Jesus fixes our perspective:
Jesus fixed us but good for our perspectives didn’t He?
Look at the world — amass in non-club members. I think there’s more outside than inside. Look at the churches on Sunday. Many empty, many filled with the few and the aged. Look at the denominations. They’re out there making every accommodation possible. They’ve changed core beliefs, long held doctrines — perhaps not because of belief in any of it but rather as a marketing ploy. Everyone is running about and is trying to fix the club. But, we can’t fix it, not that way. Jesus is presenting us with a big challenge and He’s fixing our bad habits. The world has changed. We expected folks to join the club just because its a club — but it doesn’t work that way — it probably never should have.
The big club
Jesus challenge is to recognize the big club, the fact that all are entitled to the club. The fix Jesus is looking for is that we knock down the self-containing walls and that we get active — invite those we consider non-members into the club. Our call is to everyone regardless of what they call themselves. Jesus’ message is for all and all are entitled to hear it.
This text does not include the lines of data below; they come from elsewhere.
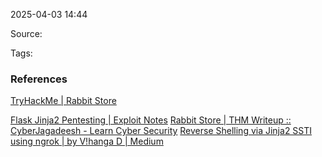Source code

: 
2025-04-03 14:44

Source: 

Tags: 




### References
[TryHackMe | Rabbit Store](https://tryhackme.com/room/rabbitstore)

[Flask Jinja2 Pentesting | Exploit Notes](https://exploit-notes.hdks.org/exploit/web/framework/python/flask-jinja2-pentesting/)
[Rabbit Store | THM Writeup :: CyberJagadeesh - Learn Cyber Security](https://cyberjagadeesh.github.io/posts/thm/rabbitstore/writeup/)
[Reverse Shelling via Jinja2 SSTI using ngrok | by V!hanga D | Medium](https://medium.com/@dvihanga32/reverse-shell-via-jinja2-ssti-using-ngrok-514f6641b2ee)
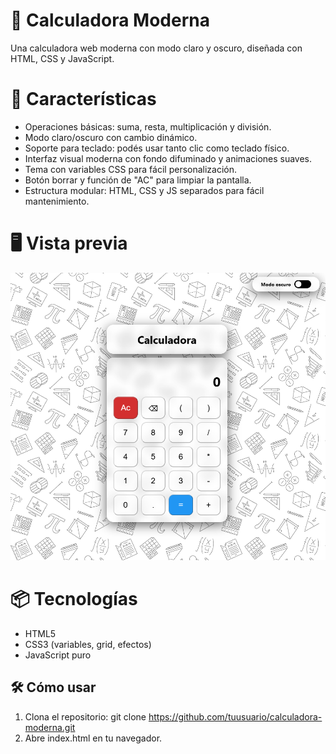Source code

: # 🧮 Calculadora Moderna
Una calculadora web moderna con modo claro y oscuro, diseñada con HTML, CSS y JavaScript.

# 🚀 Características
- Operaciones básicas: suma, resta, multiplicación y división.
- Modo claro/oscuro con cambio dinámico.
- Soporte para teclado: podés usar tanto clic como teclado físico.
- Interfaz visual moderna con fondo difuminado y animaciones suaves.
- Tema con variables CSS para fácil personalización.
- Botón borrar y función de "AC" para limpiar la pantalla.
- Estructura modular: HTML, CSS y JS separados para fácil mantenimiento.

# 🖥️ Vista previa
![Vista previa de la calculadora](./assets/calculadora_moderna.png)

# 📦 Tecnologías
- HTML5
- CSS3 (variables, grid, efectos)
- JavaScript puro

## 🛠️ Cómo usar
1. Clona el repositorio:
        git clone https://github.com/tuusuario/calculadora-moderna.git
2. Abre index.html en tu navegador.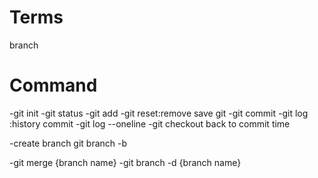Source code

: # Terms
branch
# Command
-git init 
-git status
-git add
-git reset:remove save git
-git commit
-git log :history commit
-git log --oneline
-git checkout back to commit time


-create branch
git branch -b

-git merge {branch name}
-git branch -d {branch name}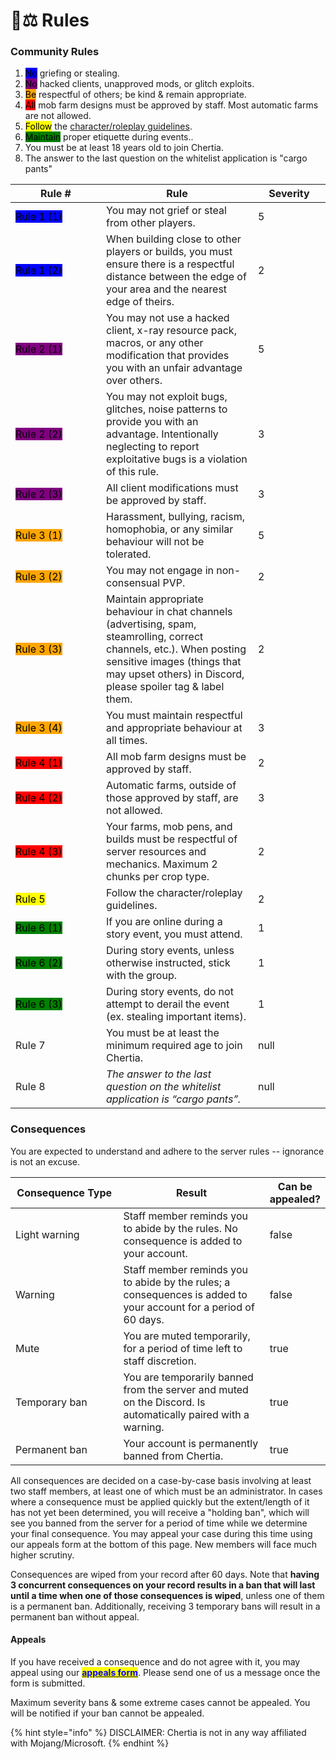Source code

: # 🧑⚖ Rules

### Community Rules

1. <mark style="background-color:blue;">No</mark> griefing or stealing.
2. <mark style="background-color:purple;">No</mark> hacked clients, unapproved mods, or glitch exploits.
3. <mark style="background-color:orange;">Be</mark> respectful of others; be kind & remain appropriate.
4. <mark style="background-color:red;">All</mark> mob farm designs must be approved by staff. Most automatic farms are not allowed.
5. <mark style="background-color:yellow;">Follow</mark> the [character/roleplay guidelines](../guides/character-guide.md).
6. <mark style="background-color:green;">Maintain</mark> proper etiquette during events..
7. You must be at least 18 years old to join Chertia.
8. The answer to the last question on the whitelist application is "cargo pants"

<table data-full-width="false"><thead><tr><th width="129">Rule #</th><th>Rule</th><th width="100" data-type="rating" data-max="5">Severity</th></tr></thead><tbody><tr><td><mark style="background-color:blue;">Rule 1 (1)</mark></td><td>You may not grief or steal from other players.</td><td>5</td></tr><tr><td><mark style="background-color:blue;">Rule 1 (2)</mark></td><td>When building close to other players or builds, you must ensure there is a respectful distance between the edge of your area and the nearest edge of theirs.</td><td>2</td></tr><tr><td><mark style="background-color:purple;">Rule 2 (1)</mark></td><td>You may not use a hacked client, x-ray resource pack, macros, or any other modification that provides you with an unfair advantage over others.</td><td>5</td></tr><tr><td><mark style="background-color:purple;">Rule 2 (2)</mark></td><td>You may not exploit bugs, glitches, noise patterns to provide you with an advantage. Intentionally neglecting to report exploitative bugs is a violation of this rule.</td><td>3</td></tr><tr><td><mark style="background-color:purple;">Rule 2 (3)</mark></td><td>All client modifications must be approved by staff.</td><td>3</td></tr><tr><td><mark style="background-color:orange;">Rule 3 (1)</mark></td><td>Harassment, bullying, racism, homophobia, or any similar behaviour will not be tolerated. </td><td>5</td></tr><tr><td><mark style="background-color:orange;">Rule 3 (2)</mark></td><td>You may not engage in non-consensual PVP.</td><td>2</td></tr><tr><td><mark style="background-color:orange;">Rule 3 (3)</mark></td><td>Maintain appropriate behaviour in chat channels (advertising, spam, steamrolling, correct channels, etc.). When posting sensitive images (things that may upset others) in Discord, please spoiler tag &#x26; label them.</td><td>2</td></tr><tr><td><mark style="background-color:orange;">Rule 3 (4)</mark></td><td>You must maintain respectful and appropriate behaviour at all times.</td><td>3</td></tr><tr><td><mark style="background-color:red;">Rule 4 (1)</mark></td><td>All mob farm designs must be approved by staff.</td><td>2</td></tr><tr><td><mark style="background-color:red;">Rule 4 (2)</mark></td><td>Automatic farms, outside of those approved by staff, are not allowed.</td><td>3</td></tr><tr><td><mark style="background-color:red;">Rule 4 (3)</mark></td><td>Your farms, mob pens, and builds must be respectful of server resources and mechanics. Maximum 2 chunks per crop type.</td><td>2</td></tr><tr><td><mark style="background-color:yellow;">Rule 5</mark></td><td>Follow the character/roleplay guidelines.</td><td>2</td></tr><tr><td><mark style="background-color:green;">Rule 6 (1)</mark></td><td>If you are online during a story event, you must attend.</td><td>1</td></tr><tr><td><mark style="background-color:green;">Rule 6 (2)</mark></td><td>During story events, unless otherwise instructed, stick with the group.</td><td>1</td></tr><tr><td><mark style="background-color:green;">Rule 6 (3)</mark></td><td>During story events, do not attempt to derail the event (ex. stealing important items).</td><td>1</td></tr><tr><td>Rule 7</td><td>You must be at least the minimum required age to join Chertia.</td><td>null</td></tr><tr><td>Rule 8</td><td><em>The answer to the last question on the whitelist application is “cargo pants”.</em></td><td>null</td></tr></tbody></table>

### Consequences

You are expected to understand and adhere to the server rules -- ignorance is not an excuse.

<table><thead><tr><th width="216">Consequence Type</th><th width="352">Result</th><th data-type="checkbox">Can be appealed?</th></tr></thead><tbody><tr><td>Light warning</td><td>Staff member reminds you to abide by the rules. No consequence is added to your account.</td><td>false</td></tr><tr><td>Warning</td><td>Staff member reminds you to abide by the rules; a consequences is added to your account for a period of 60 days.</td><td>false</td></tr><tr><td>Mute</td><td>You are muted temporarily, for a period of time left to staff discretion.</td><td>true</td></tr><tr><td>Temporary ban</td><td>You are temporarily banned from the server and muted on the Discord. Is automatically paired with a warning.</td><td>true</td></tr><tr><td>Permanent ban</td><td>Your account is permanently banned from Chertia.</td><td>true</td></tr></tbody></table>

All consequences are decided on a case-by-case basis involving at least two staff members, at least one of which must be an administrator. In cases where a consequence must be applied quickly but the extent/length of it has not yet been determined, you will receive a "holding ban", which will see you banned from the server for a period of time while we determine your final consequence. You may appeal your case during this time using our appeals form at the bottom of this page. New members will face much higher scrutiny.

Consequences are wiped from your record after 60 days. Note that **having 3 concurrent consequences on your record results in a ban that will last until a time when one of those consequences is wiped**, unless one of them is a permanent ban. Additionally, receiving 3 temporary bans will result in a permanent ban without appeal.

#### **Appeals**

If you have received a consequence and do not agree with it, you may appeal using our [<mark style="color:blue;">**appeals form**</mark>](https://forms.gle/tf6AQCrLicfhHr1K9). Please send one of us a message once the form is submitted.

Maximum severity bans & some extreme cases cannot be appealed. You will be notified if your ban cannot be appealed.

{% hint style="info" %}
DISCLAIMER: Chertia is not in any way affiliated with Mojang/Microsoft.
{% endhint %}
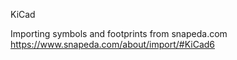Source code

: KiCad

Importing symbols and footprints from snapeda.com
https://www.snapeda.com/about/import/#KiCad6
To do that we need to get busy. We need to remove the labels and the classifications of outsider and insider. We need to take the message of the Church to all, to the unbelievers, disbelievers, and believers in whatever else may be out there. We need to say that we are here, this is what we believe, and here’s how we live.
But…
But people will be offended, they’ll resist…
Certainly and we cannot force people into the club. Our membership is free. We have a free association of those who hold the faith. If someone were forced to be here we’d have diluted the truth of the faith — God’s open invitation through grace to be regenerated.
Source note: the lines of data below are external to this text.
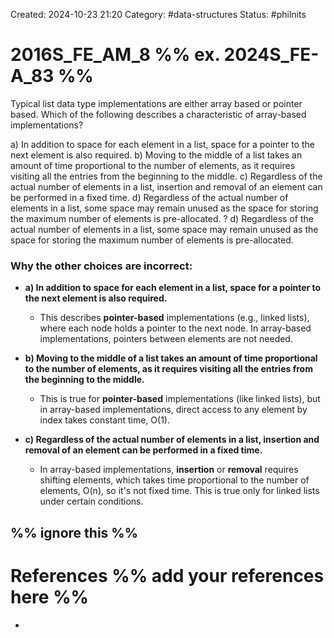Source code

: Created: 2024-10-23 21:20
Category: #data-structures 
Status: #philnits



# 2016S_FE_AM_8 %% ex. 2024S_FE-A_83 %%

Typical list data type implementations are either array based or pointer based. Which of
the following describes a characteristic of array-based implementations?

a) In addition to space for each element in a list, space for a pointer to the next element is
also required.
b) Moving to the middle of a list takes an amount of time proportional to the number of
elements, as it requires visiting all the entries from the beginning to the middle.
c) Regardless of the actual number of elements in a list, insertion and removal of an
element can be performed in a fixed time.
d) Regardless of the actual number of elements in a list, some space may remain unused as
the space for storing the maximum number of elements is pre-allocated.
? 
d) Regardless of the actual number of elements in a list, some space may remain unused as
the space for storing the maximum number of elements is pre-allocated.

### Why the other choices are incorrect:

- **a) In addition to space for each element in a list, space for a pointer to the next element is also required.**
    
    - This describes **pointer-based** implementations (e.g., linked lists), where each node holds a pointer to the next node. In array-based implementations, pointers between elements are not needed.
- **b) Moving to the middle of a list takes an amount of time proportional to the number of elements, as it requires visiting all the entries from the beginning to the middle.**
    
    - This is true for **pointer-based** implementations (like linked lists), but in array-based implementations, direct access to any element by index takes constant time, O(1).
- **c) Regardless of the actual number of elements in a list, insertion and removal of an element can be performed in a fixed time.**
    
    - In array-based implementations, **insertion** or **removal** requires shifting elements, which takes time proportional to the number of elements, O(n), so it's not fixed time. This is true only for linked lists under certain conditions.




%% ignore this %%
---









# References %% add your references here %%
- 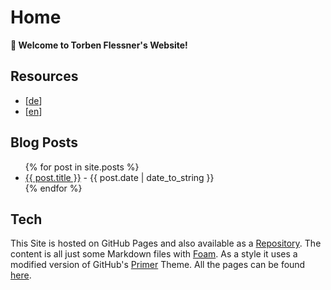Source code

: # Home
**👋 Welcome to Torben Flessner's Website!**

## Resources
- [[de]]
- [[en]]

## Blog Posts
<ul>
    {% for post in site.posts %}
        <li><a href="{{ post.url | absolute_url | remove: '.html' }}">{{ post.title }}</a> - {{ post.date | date_to_string }}</li>
    {% endfor %}
</ul>

## Tech
This Site is hosted on GitHub Pages and also available as a [Repository](https://github.com/flessner/site).
The content is all just some Markdown files with [Foam](https://foambubble.github.io/foam/).
As a style it uses a modified version of GitHub's [Primer](https://github.com/pages-themes/primer) Theme.
All the pages can be found [here](./all).

[//begin]: # "Autogenerated link references for markdown compatibility"
[de]: de.md "Wissensbasis"
[en]: en.md "Knowledge Base"
[//end]: # "Autogenerated link references"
Our message is that the unchurched and the non-believer, the person caught up in a destructive way of living, the lonely, the sad, young, old, the rich, poor, and the in-between, the smart and the ordinary – everyone, everybody, everywhere is invited, that they have a place, a role in the Church. Our job — to invite all, to give them the opportunity to choose to believe as we believe and to uphold charity toward those who choose differently.
The message:
Our saying may be perceived as hard, and we can’t change who we are as an accommodation to the world. What we represent is all Jesus said and taught, the words of everlasting life.
The hard saying is a challenge because it initially confronts selfishness, the comfortable place a person has found, the easy chair of pre-conceived notions — but in the end the challenge is found to be an easy and light burden.
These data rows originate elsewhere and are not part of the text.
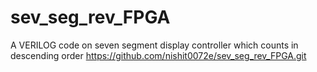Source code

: # sev_seg_rev_FPGA
A VERILOG code on seven segment  display controller which counts in descending order
https://github.com/nishit0072e/sev_seg_rev_FPGA.git
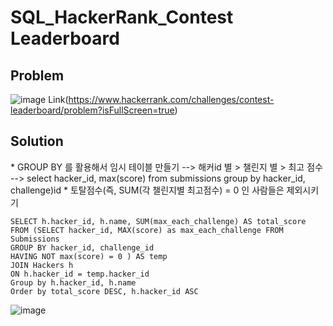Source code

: # SQL_HackerRank_Contest Leaderboard

## Problem
![image](https://user-images.githubusercontent.com/99947811/171572587-d681ef11-842f-49ab-8847-b2d4b9e8fbec.png)
Link(https://www.hackerrank.com/challenges/contest-leaderboard/problem?isFullScreen=true)


## Solution
  <aside>
  * GROUP BY 를 활용해서 임시 테이블 만들기
    --> 해커id 별 > 챌린지 별 > 최고 점수
    --> select hacker_id, max(score) from submissions
        group by hacker_id, challenge)id
  * 토탈점수(즉, SUM(각 챌린지별 최고점수) = 0 인 사람들은 제외시키기
  </aside>


    SELECT h.hacker_id, h.name, SUM(max_each_challenge) AS total_score 
    FROM (SELECT hacker_id, MAX(score) as max_each_challenge FROM Submissions
    GROUP BY hacker_id, challenge_id
    HAVING NOT max(score) = 0 ) AS temp
    JOIN Hackers h
    ON h.hacker_id = temp.hacker_id
    Group by h.hacker_id, h.name
    Order by total_score DESC, h.hacker_id ASC
![image](https://user-images.githubusercontent.com/99947811/171586802-48e2833f-a661-4396-82a8-0ac01d3ddacb.png)
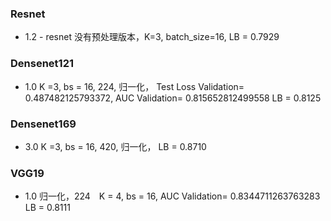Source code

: ### Resnet
+ 1.2  -  resnet 没有预处理版本，K=3, batch_size=16, LB = 0.7929


### Densenet121
+ 1.0 K =3, bs = 16, 224, 归一化， Test Loss Validation=  0.487482125793372,  AUC Validation= 0.815652812499558    LB = 0.8125


### Densenet169
+ 3.0 K =3, bs = 16, 420, 归一化，     LB = 0.8710

### VGG19
+ 1.0 归一化，224　K = 4, bs = 16, AUC Validation= 0.8344711263763283 LB = 0.8111

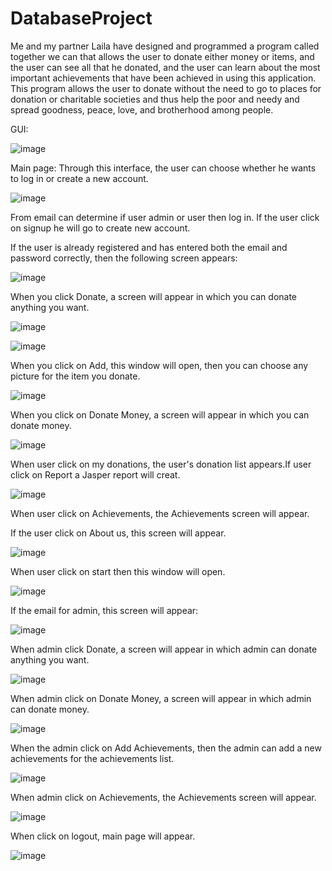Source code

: # DatabaseProject
Me and my partner Laila have designed and programmed a program called together we can that allows the user to donate either money or items, and the user can see all that he donated, and the user can learn about the most important achievements that have been achieved in using this application. This program allows the user to donate without the need to go to places for donation or charitable societies and thus help the poor and needy and spread goodness, peace, love, and brotherhood among people.


GUI:

![image](https://user-images.githubusercontent.com/103901228/184508798-872c8999-9017-417f-86c2-3789de283d51.png)

Main page:
Through this interface, the user can choose whether he wants to log in or create a new account.

![image](https://user-images.githubusercontent.com/103901228/184508817-0b5eec52-6e66-4dd3-91ce-112c9c6828c7.png)

From email can determine if user admin or user then log in.
If the user click on signup he will go to create new account.

If the user is already registered and has entered both the email and password correctly, then the following screen appears:

![image](https://user-images.githubusercontent.com/103901228/184508835-c4fcd0e3-c1b8-46c2-82de-8ac7f5f20449.png)

When you click Donate, a screen will appear in which you can donate anything you want.

![image](https://user-images.githubusercontent.com/103901228/184508868-47f24fd7-cbcc-4bdb-a148-23502e44be59.png)

![image](https://user-images.githubusercontent.com/103901228/184508880-e621bd79-1ecd-48c8-b7b3-aeccef8fa0fb.png)

When you click on Add, this window will open, then you can choose any picture for the item you donate.

![image](https://user-images.githubusercontent.com/103901228/184508891-8766427f-28f0-4977-a098-0e2406f82bdc.png)

When you click on Donate Money, a screen will appear in which you can donate money.

![image](https://user-images.githubusercontent.com/103901228/184508901-bfce1c42-355b-4722-9132-9a74a69ea0d8.png)

When user click on my donations, the user's donation list appears.If user click on Report a Jasper report will creat.

![image](https://user-images.githubusercontent.com/103901228/184508912-a1213576-d533-414c-8afc-6c1e750473f1.png)

When user click on Achievements, the Achievements screen will appear.

If the user click on About us, this screen will appear.

![image](https://user-images.githubusercontent.com/103901228/184508941-caf4081c-c901-4b94-9dbc-7e145916a7da.png)

When user click on start then this window will open.

![image](https://user-images.githubusercontent.com/103901228/184508952-8c69883e-b89e-4df9-a295-ea01919a041f.png)

If the email for admin, this screen will appear:

![image](https://user-images.githubusercontent.com/103901228/184508993-bc27882b-1aac-4983-839e-cfdf5f1f78d3.png)

When admin click Donate, a screen will appear in which admin can donate anything you want.

![image](https://user-images.githubusercontent.com/103901228/184509011-0d1fd0f7-ff1d-46ab-ab0d-5c871ed6a0d2.png)

When admin click on Donate Money, a screen will appear in which admin can donate money.

![image](https://user-images.githubusercontent.com/103901228/184509030-9b1d9bd7-54aa-4c1e-80a3-a0774613f8fe.png)

When the admin click on Add Achievements, then the admin can add a new achievements for the achievements list.

![image](https://user-images.githubusercontent.com/103901228/184509045-d171731e-eb90-4579-b51b-99bcc0422348.png)

When admin click on Achievements, the Achievements screen will appear.

![image](https://user-images.githubusercontent.com/103901228/184509057-344fde4b-95b1-449c-bbbd-c176601ec78a.png)

When click on logout, main page will appear.

![image](https://user-images.githubusercontent.com/103901228/184508978-8dcbbefa-2190-4ba9-85b8-f40d28dbad07.png)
Think of the person who responds to your call by saying: —How can I be a member of the club, I’m too far gone.— At first we might think that sad. Rather than sadness we need to act, to invite: —You’re already a member and you are my brother. Come with me without cost.— We can echo the words of Isaiah 55:1:
come to the waters;
and he who has no money,
come, buy and eat!
Come, buy wine and milk
without money and without price.
Everyone, everybody, everywhere — our job, Jesus’ challenge, go out and invite them, sometimes over and over, and let them know that they are as much a part of us as we are of them in God’s kingdom. Some may not choose belief, membership, but our job, to put aside separateness and to offer belonging. Amen.